Structural insight into the biological functions of Arabidopsis thaliana ACHT1

The Arabidopsis thaliana atypical Cys His-rich thioredoxins (ACHTs) are a small class of atypical thioredoxins (TRXs) located in chloroplasts thylakoids and are characterized by a noncanonical motif at their redox active site, C (G/S)(S/G)C. Previous studies have reported that ACHT1 can interact with A. thaliana 2-Cys peroxiredoxins (2-Cys Prxs, including PrxA and PrxB) to transmit oxidation signals in response to illumination with normal light intensity.
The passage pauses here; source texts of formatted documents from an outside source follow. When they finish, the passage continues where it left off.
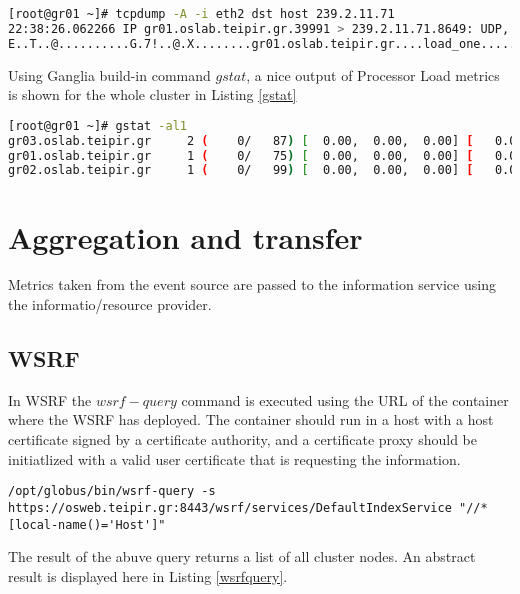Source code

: \begin{lstlisting}[language=bash,caption=XDR sample]
[root@gr01 ~]# tcpdump -A -i eth2 dst host 239.2.11.71
22:38:26.062266 IP gr01.oslab.teipir.gr.39991 > 239.2.11.71.8649: UDP, length 56
E..T..@..........G.7!..@.X........gr01.oslab.teipir.gr....load_one........%.2f..
\end{lstlisting}

Using Ganglia build-in command $gstat$, a nice output of Processor Load metrics is shown for the whole cluster in Listing \ref{gstat}

\begin{lstlisting}[language=bash,caption=Gstat output,label=gstat]
[root@gr01 ~]# gstat -al1
gr03.oslab.teipir.gr     2 (    0/   87) [  0.00,  0.00,  0.00] [   0.0,   0.0,   0.0,  99.9,   0.1] OFF
gr01.oslab.teipir.gr     1 (    0/   75) [  0.00,  0.00,  0.00] [   0.0,   0.0,   0.0,  99.9,   0.0] OFF
gr02.oslab.teipir.gr     1 (    0/   99) [  0.00,  0.00,  0.00] [   0.0,   0.0,   0.1,  99.9,   0.0] OFF
\end{lstlisting}

\section{Aggregation and transfer}

Metrics taken from the event source are passed to the information service using the informatio/resource provider.

\subsection{WSRF}

In WSRF the $wsrf-query$ command is executed using the URL of the container where the WSRF has deployed. The container should run in a host with a host certificate signed by a certificate authority, and a certificate proxy should be initiatlized with a valid user certificate that is requesting the information. 

\begin{lstlisting}
/opt/globus/bin/wsrf-query -s https://osweb.teipir.gr:8443/wsrf/services/DefaultIndexService "//*[local-name()='Host']"
\end{lstlisting}

The result of the abuve query returns a list of all cluster nodes. An abstract result is displayed here in Listing \ref{wsrfquery}.

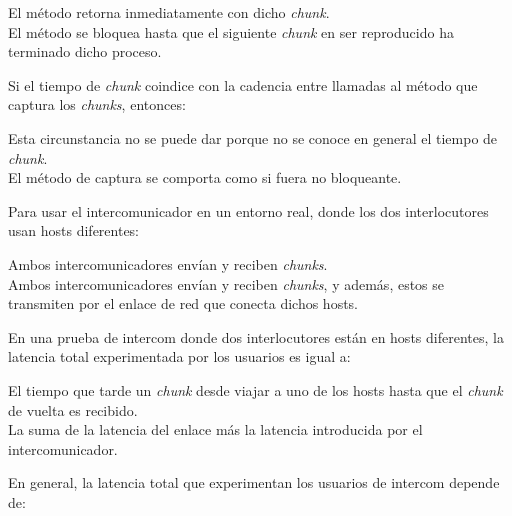 \documentclass[legalpaper, 12pt, addpoints]{exam}
\begin{document}
\begin{questions}
\begin{oneparchoices}
  \choice El método retorna inmediatamente con dicho \emph{chunk}.\\
  \choice El método se bloquea hasta que el siguiente \emph{chunk} en ser reproducido ha terminado dicho proceso.
\end{oneparchoices}
  
\vspace{0.10in}

\question Si el tiempo de \emph{chunk} coindice con la cadencia entre llamadas al método que captura los \emph{chunks}, entonces:

\begin{oneparchoices}
  \choice Esta circunstancia no se puede dar porque no se conoce en general el tiempo de \emph{chunk}.\\
  \choice El método de captura se comporta como si fuera no bloqueante.
\end{oneparchoices}
  
\vspace{0.10in}

\question Para usar el intercomunicador en un entorno real, donde los dos interlocutores usan hosts diferentes:

\begin{oneparchoices}
  \choice Ambos intercomunicadores envían y reciben \emph{chunks}.\\
  \choice Ambos intercomunicadores envían y reciben \emph{chunks}, y además, estos se transmiten por el enlace de red que conecta dichos hosts.
\end{oneparchoices}
  
\vspace{0.10in}

\question En una prueba de intercom donde dos interlocutores están en hosts diferentes, la latencia total experimentada por los usuarios es igual a:

\begin{oneparchoices}
  \choice El tiempo que tarde un \emph{chunk} desde viajar a uno de los hosts hasta que el \emph{chunk} de vuelta es recibido.\\
  \choice La suma de la latencia del enlace más la latencia introducida por el intercomunicador.
\end{oneparchoices}
  
\vspace{0.10in}

\question En general, la latencia total que experimentan los usuarios de intercom depende de:


\end{questions}
\end{document}
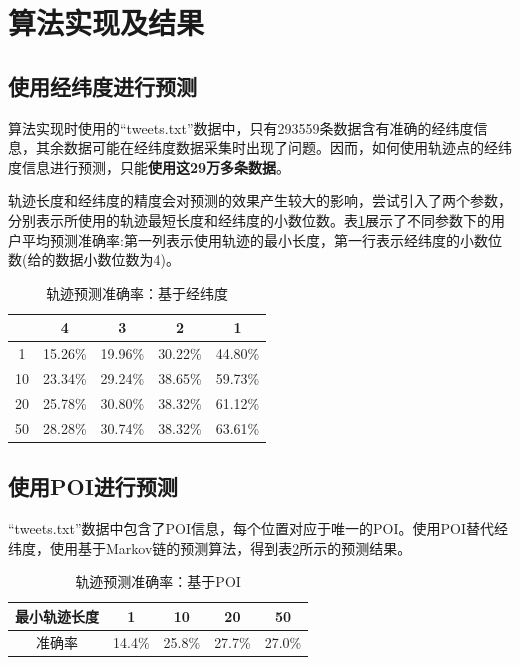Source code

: \documentclass[11pt,twocolumn]{article}
\begin{document}
\section{算法实现及结果}
\subsection{使用经纬度进行预测}
算法实现时使用的“tweets.txt”数据中，只有293559条数据含有准确的经纬度信息，其余数据可能在经纬度数据采集时出现了问题。因而，如何使用轨迹点的经纬度信息进行预测，只能\textbf{使用这29万多条数据}。

轨迹长度和经纬度的精度会对预测的效果产生较大的影响，尝试引入了两个参数，分别表示所使用的轨迹最短长度和经纬度的小数位数。表\ref{rlatlon}展示了不同参数下的用户平均预测准确率:第一列表示使用轨迹的最小长度，第一行表示经纬度的小数位数(给的数据小数位数为4)。

\begin{table}[!htbp]
  \centering  
  \begin{tabular}{c|c|c|c|c} 
  \hline
	    & 4 & 3 & 2 & 1 \\ \hline
	1	&	15.26\%	&	19.96\%	&	30.22\%	&	44.80\% \\
	10	&	23.34\%	&	29.24\%	&	38.65\%	&	59.73\% \\
	20	&	25.78\%	&	30.80\%	&	38.32\%	&	61.12\% \\
	50	&	28.28\%	&	30.74\%	&	38.32\%	&	63.61\% \\
  	\hline
  \end{tabular}
\caption{轨迹预测准确率：基于经纬度}
\label{rlatlon}
\end{table}

\subsection{使用POI进行预测}
“tweets.txt”数据中包含了POI信息，每个位置对应于唯一的POI。使用POI替代经纬度，使用基于Markov链的预测算法，得到表\ref{rPOI}所示的预测结果。

\begin{table}[!htbp]
  \centering  
  \begin{tabular}{c|c|c|c|c} 
	\hline
	最小轨迹长度	& 1	& 10 & 	20	& 50 \\ \hline
	准确率	& 14.4\% & 25.8\%	& 27.7\% & 27.0\% \\
	\hline
  \end{tabular}
\caption{轨迹预测准确率：基于POI}
\label{rPOI}
\end{table}
\end{document}
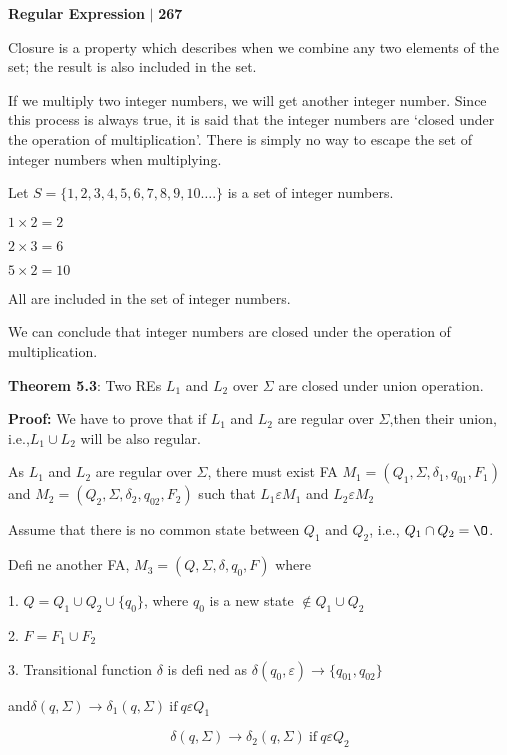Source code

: \documentclass[10pt,a4paper]{book}
\begin{document}
\small

\begin{flushright}
  \textsf{\textbf{Regular Expression}} $|$ \textbf{\textsf{267}}
\end{flushright}

Closure is a property which describes when we combine any two elements of the set; the result is
also included in the set.

If we multiply two integer numbers, we will get another integer number. Since this process is always
true, it is said that the integer numbers are ‘closed under the operation of multiplication’. There is simply
no way to escape the set of integer numbers when multiplying.

Let $S = \{1,2,3,4,5,6,7,8,9,10….\}$ is a set of integer numbers.

$1 × 2 = 2$

$2 × 3 = 6$

$5 × 2 = 10$

All are included in the set of integer numbers.

We can conclude that integer numbers are closed under the operation of multiplication.

\begin{flushleft}
  \textbf{Theorem 5.3}: Two REs $L_{1}$ and $L_{2}$ over $\Sigma$ are closed under union operation.

  \textrm{\textbf{Proof:}} We have to prove that if $L_{1}$ and $L_{2}$ are regular over $\Sigma$,then their union, i.e.,$L_{1} \cup L_{2}$ will be also regular.

As $L_{1}$ and $L_{2}$ are regular over $\Sigma$, there must exist FA $ M_{1} = (Q_{1}, \Sigma, \delta_{1}, q_{01}, F_{1}) $ and $ M_{2} = (Q_{2}, \Sigma , \delta_{2},q_{02}, F_{2})$ such that $L_{1} \varepsilon M_{1}$ and $L_{2} \varepsilon M_{2}$

Assume that there is no common state between $Q_{1}$ and $Q_{2}$, i.e., $Q_{1} \cap Q_{2} = {\O}$.

Defi ne another FA, $M_{3} = (Q, \Sigma, \delta, q_{0}, F)$ where

1. $Q = Q_{1} \cup Q_{2} \cup \{q_{0}\}$, where $q_{0}$ is a new state $\notin Q_{1} \cup Q_{2}$

2. $F = F_{1} \cup F_{2}$

3. Transitional function $\delta$ is defi ned as $\delta (q_{0}, \varepsilon) \rightarrow \{q_{01}, q_{02}\}$

and\qquad\qquad\qquad\qquad\qquad $\delta(q, \Sigma) \rightarrow \delta_{1}(q, \Sigma) \:\textrm{if}\: q \varepsilon Q_{1}$

$$\delta(q, \Sigma) \rightarrow \delta_{2}(q, \Sigma) \:\textrm{if}\: q \varepsilon Q_{2}$$

\end{flushleft}
\end{document}

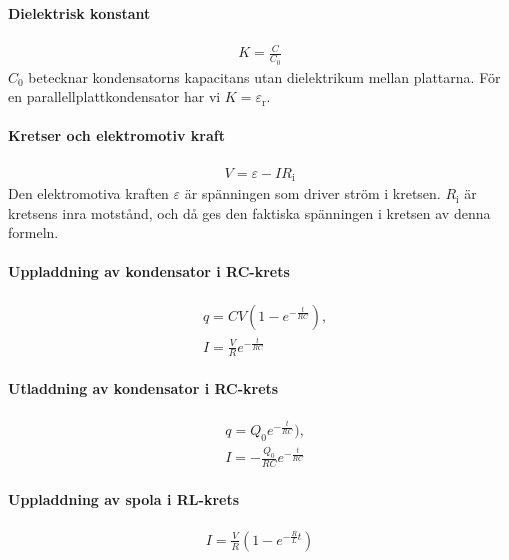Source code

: \paragraph{Dielektrisk konstant}
\begin{align*}
	K = \frac{C}{C_0}
\end{align*}
$C_0$ betecknar kondensatorns kapacitans utan dielektrikum mellan plattarna. För en parallellplattkondensator har vi $K = \varepsilon_\text{r}$.

\paragraph{Kretser och elektromotiv kraft}
\begin{align*}
	V = \varepsilon - IR_\text{i}
\end{align*}
Den elektromotiva kraften $\varepsilon$ är spänningen som driver ström i kretsen. $R_\text{i}$ är kretsens inra motstånd, och då ges den faktiska spänningen i kretsen av denna formeln.

\deriv

\paragraph{Uppladdning av kondensator i RC-krets}
\begin{align*}
	&q = CV(1 - e^{-\frac{t}{RC}}), \\
	&I = \frac{V}{R}e^{-\frac{t}{RC}}
\end{align*}

\deriv

\paragraph{Utladdning av kondensator i RC-krets}
\begin{align*}
	&q = Q_0e^{-\frac{t}{RC}}), \\
	&I = -\frac{Q_0}{RC}e^{-\frac{t}{RC}}
\end{align*}

\deriv

\paragraph{Uppladdning av spola i RL-krets}
\begin{align*}
	I = \frac{V}{R}\left(1 -e^{-\frac{R}{L}t}\right)
\end{align*}

\deriv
In this study, we reported the crystal structure of ACHT1 and show that ACHT1 adopts a canonical TRX fold. Comparison of the structures of ACHT1 in both reducing and oxidizing environments revealed that while the redox environment did not influence the overall structure of ACHT1, it did change the conformation of its catalytic residues. We found that the catalytic C125 of ACHT1 is the target residue for PrxA in vitro. In addition, we found that ACHT1 can reduce the peroxidase activity of PrxA, and further confirmed that the ability of ACHT1 to restore the peroxidase function of PrxA was due to the interaction between the two. Our results provide a structural basis for studying the function of atypical TRXs and the oxidative regulation mechanism of ACHT1 and 2-Cys Prxs in chloroplasts.